I’ve been feeling discontent with my time here at Vassar. Give it some time, they said. Give yourself a chance to acclimate to the new environment, they said. Well, you know what? They all lied. I have friends, I’m thriving in my classes, I’m pretty damn fuckable and, if I’m going to be completely honest here, I’m over all hot shit. And before you even say it, Banner, I am not a freshman! Gosh. Anyway, I’m thinking it might have something to do with the fact that I spent my first two and a half years on campus living in Raymond. Even as a senior I still have flashbacks to mysterious brown liquids dripping from the ceiling (which tasted oddly of microwaved Gogurt and dried fish skin), the lack of hot water, asbestos (???) and the perpetual odor of vomit, puke, marijuana and burnt pube hairs wafting through the halls…you get the point. Please, Banner, answer me this: why does Raymond suck so hard and why can’t I shake my time there?
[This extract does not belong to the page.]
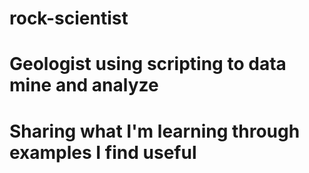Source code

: # rock-scientist
# Geologist using scripting to data mine and analyze
# Sharing what I'm learning through examples I find useful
My heart goes out to you (really, it does). Think of Raymond as the ugly stepchild of Vassar College—it’s the dorm that gets no love, no funding and no happy residents, which probably explains why the building is permanently in shambles. Sources tell me the Sorting Hat process isn’t entirely random, so odds are you were placed there to build a strong backbone for yourself. “Come in a weak sapling, leave as strong as a fucking California Redwood.” Pretty sure that was written in the original draft of Vassar’s mission statement, before Matthew Vassar himself decided opening a college would bring in more street cred than a greenhouse ever would. If anything, living in Raymond must make senior housing look like a penthouse apartment on Fifth Avenue! Count yourself lucky, RayRay, and remember this when your first apartment post-grad lacks not only hot water but also lockable windows, plumbing, friends, a lover and hope.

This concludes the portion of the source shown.